Reputation: 3227
I have a general doubt. Suppose there is a git repo with master branch as development branch and you want to make some changes without effecting master branch and then you want to merge it later. What is the better approach?
Upvotes: 2
Views: 5241
Reputation: 2602
Forks can be a really good pattern for ‘public’ collaboration and experimentation, but when the intended use case is many people working toward a unified goal, branching tends to be a better fit
Hence
Choose option #1) branch - if you are working together in a team and developing software.
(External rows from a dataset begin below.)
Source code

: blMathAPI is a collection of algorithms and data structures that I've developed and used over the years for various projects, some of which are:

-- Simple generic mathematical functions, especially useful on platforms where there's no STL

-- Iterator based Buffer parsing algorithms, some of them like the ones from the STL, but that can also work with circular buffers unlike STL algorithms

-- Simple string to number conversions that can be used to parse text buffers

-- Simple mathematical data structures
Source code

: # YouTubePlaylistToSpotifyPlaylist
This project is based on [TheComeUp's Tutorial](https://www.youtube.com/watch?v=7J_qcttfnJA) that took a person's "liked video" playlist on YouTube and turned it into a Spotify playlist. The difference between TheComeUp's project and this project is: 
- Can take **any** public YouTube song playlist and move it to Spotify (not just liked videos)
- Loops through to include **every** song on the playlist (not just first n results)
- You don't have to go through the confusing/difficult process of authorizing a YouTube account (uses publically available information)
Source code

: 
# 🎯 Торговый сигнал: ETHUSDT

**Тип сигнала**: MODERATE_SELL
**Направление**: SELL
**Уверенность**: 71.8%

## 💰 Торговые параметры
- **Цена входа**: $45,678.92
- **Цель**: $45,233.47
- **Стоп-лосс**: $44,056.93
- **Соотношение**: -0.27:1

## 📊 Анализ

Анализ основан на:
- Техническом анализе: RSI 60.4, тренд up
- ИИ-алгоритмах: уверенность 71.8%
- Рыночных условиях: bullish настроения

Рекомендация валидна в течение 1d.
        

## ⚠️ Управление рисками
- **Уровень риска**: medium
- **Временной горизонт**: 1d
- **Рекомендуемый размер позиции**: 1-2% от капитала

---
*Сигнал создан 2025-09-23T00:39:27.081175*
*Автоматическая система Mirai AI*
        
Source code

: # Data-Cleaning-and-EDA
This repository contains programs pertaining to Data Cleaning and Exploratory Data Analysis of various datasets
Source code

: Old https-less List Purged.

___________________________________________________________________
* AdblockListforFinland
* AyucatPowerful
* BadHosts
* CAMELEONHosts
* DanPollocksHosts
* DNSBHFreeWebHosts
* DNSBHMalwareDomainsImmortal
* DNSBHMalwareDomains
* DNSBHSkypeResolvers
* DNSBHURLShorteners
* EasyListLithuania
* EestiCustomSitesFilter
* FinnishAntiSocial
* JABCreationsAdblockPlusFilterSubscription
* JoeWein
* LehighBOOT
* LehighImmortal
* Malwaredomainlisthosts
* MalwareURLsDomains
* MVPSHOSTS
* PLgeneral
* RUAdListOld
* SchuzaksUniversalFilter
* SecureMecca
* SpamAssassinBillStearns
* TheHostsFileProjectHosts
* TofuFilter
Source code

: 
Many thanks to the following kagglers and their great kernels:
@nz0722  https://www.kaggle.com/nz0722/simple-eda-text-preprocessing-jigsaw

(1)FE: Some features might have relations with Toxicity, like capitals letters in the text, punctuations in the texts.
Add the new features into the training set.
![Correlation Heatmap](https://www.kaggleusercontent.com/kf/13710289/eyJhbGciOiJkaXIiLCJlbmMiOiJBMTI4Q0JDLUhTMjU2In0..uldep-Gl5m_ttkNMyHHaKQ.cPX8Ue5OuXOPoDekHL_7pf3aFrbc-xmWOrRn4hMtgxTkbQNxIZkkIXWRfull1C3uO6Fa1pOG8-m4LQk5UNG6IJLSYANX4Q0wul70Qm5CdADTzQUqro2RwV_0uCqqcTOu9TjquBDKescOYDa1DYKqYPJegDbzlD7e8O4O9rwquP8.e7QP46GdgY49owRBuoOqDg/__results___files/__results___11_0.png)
Choose option #2) fork - if you are going to contribute to any open-source projects.
Upvotes: 1
Reputation: 46
I would suggest the below strategic.
Master -->Production deployed one and source of all:
develop -->Always in-sync with Master
develop/Fork-->This branch should always in-sync with develop. You can enable this by mark the "Enable force sync" on Bitbucket Server.
Upvotes: 0
Reputation: 166
If you know for sure that you will end up merging with the master branch eventually and/or your change is relatively small (bug fixes, new features), then definitely make a new branch. Only make a fork if you are going to make vast changes that could potentially become a new project in itself. That's the rule of thumb that I follow (as it follows the basic project design meta of git), so I hope that helps.
Upvotes: 5
Reputation: 106
I would strongly suggest to create a new branch in the same repository. You do your work in this new branch until the new feature is complete. When it's finally complete, merge it back into master. This follows the design of git.
There really is no forking in it. There are only clones of the original. The more clones you create, the more complicated things become and the more work you have to do with pull requests to get the changes back into the original repository.